The action takes place along the southern Mississippi River before the Civil War, when slavery was in full cry. On the lam from his evil father, Huck ends up on a raft with Jim, who hopes to escape to the free territories of the west. Along the way, they have adventures with a rich, funny, pungent collection of con-men, robbers, murders, aristocrats, and common folk.

Here’s the thing: Huck has been taught that slavery is the good and right way of things. He thinks helping a slave escape is a crime, even a sin that will condemn his soul to hell. Because he’s a nice guy and really likes Jim, though, his instinct is to help his friend out and keep him safe. There’s a fascinating battle going on inside of Huck, and we get to watch it play out.

It’s genius. In 1885, twenty years after the end of the Civil War,  Huck’s struggle to dehumanize Jim—and his failure—must have hit home like a howitzer shell.

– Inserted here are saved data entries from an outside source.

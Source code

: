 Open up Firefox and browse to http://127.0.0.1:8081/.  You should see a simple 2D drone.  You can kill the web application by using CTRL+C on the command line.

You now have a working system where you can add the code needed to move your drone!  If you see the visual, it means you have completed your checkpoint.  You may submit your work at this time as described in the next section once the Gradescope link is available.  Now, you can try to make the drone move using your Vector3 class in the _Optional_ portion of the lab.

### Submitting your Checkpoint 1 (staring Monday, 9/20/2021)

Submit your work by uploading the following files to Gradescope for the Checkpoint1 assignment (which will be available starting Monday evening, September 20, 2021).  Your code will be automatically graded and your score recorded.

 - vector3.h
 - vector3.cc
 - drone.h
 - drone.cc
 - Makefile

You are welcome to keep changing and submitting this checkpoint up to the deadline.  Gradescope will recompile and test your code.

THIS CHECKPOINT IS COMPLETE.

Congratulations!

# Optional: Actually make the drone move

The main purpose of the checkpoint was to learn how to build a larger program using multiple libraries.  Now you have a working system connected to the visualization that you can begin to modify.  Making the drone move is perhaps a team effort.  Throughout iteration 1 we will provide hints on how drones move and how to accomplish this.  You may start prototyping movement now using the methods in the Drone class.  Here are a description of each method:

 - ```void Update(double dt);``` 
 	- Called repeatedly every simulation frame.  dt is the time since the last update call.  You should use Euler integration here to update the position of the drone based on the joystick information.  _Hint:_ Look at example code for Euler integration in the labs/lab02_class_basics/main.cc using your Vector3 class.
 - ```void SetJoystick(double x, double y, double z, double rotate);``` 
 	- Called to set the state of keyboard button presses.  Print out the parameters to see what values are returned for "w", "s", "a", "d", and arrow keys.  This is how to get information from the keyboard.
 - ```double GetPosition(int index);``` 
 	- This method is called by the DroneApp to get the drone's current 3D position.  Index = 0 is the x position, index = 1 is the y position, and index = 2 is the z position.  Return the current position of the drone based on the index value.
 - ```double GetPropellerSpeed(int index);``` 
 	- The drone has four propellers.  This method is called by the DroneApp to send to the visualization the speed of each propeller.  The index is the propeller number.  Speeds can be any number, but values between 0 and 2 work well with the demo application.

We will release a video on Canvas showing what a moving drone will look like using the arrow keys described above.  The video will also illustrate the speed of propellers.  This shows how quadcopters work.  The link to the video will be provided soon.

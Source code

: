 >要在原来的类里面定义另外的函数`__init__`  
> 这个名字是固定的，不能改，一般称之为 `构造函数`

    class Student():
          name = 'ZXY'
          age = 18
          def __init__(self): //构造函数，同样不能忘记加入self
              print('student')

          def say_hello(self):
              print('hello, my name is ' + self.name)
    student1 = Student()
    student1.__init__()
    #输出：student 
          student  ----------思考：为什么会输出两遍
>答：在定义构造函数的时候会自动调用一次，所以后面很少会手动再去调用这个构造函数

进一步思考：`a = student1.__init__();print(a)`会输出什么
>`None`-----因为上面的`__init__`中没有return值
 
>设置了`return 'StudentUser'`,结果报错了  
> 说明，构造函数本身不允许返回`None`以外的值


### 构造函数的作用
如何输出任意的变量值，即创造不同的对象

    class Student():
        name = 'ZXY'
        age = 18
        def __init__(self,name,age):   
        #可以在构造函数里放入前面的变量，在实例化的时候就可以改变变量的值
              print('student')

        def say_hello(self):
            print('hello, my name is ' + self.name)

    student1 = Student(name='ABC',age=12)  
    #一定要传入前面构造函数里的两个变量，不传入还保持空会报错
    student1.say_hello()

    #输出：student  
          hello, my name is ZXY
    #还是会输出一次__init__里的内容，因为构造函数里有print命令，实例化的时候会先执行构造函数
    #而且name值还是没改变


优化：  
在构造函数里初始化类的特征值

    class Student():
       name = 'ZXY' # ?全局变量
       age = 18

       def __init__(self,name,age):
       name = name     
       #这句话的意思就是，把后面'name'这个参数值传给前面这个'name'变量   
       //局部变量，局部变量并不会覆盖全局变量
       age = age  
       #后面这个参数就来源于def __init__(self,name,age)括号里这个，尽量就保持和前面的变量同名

Most of the book is hysterical, too, although I have to say that I could have done without the reintroduction of Tom Sawyer three-quarters of the way through. His ridiculous attempt to add swashbuckling complications to a simple rescue of Jim goes on way too long, and that’s where the book bogged down for me.  I can’t help thinking that Tom’s there not for the advancement of literature but just because he was such a popular character with readers.

Hey, something had to pay for all those white suits.

If you, like me, managed to escape reading this book in middle school, I urge you to give it another try. Even if you did read it back then, you might want to pick it up again as an adult. It has pleasures and insights you might have missed during the Hormone Years.

Dear FCC: This book was free, and I downloaded it of my own free will. Neither Mark Twain nor his publisher gives two hoots what I have to say about it.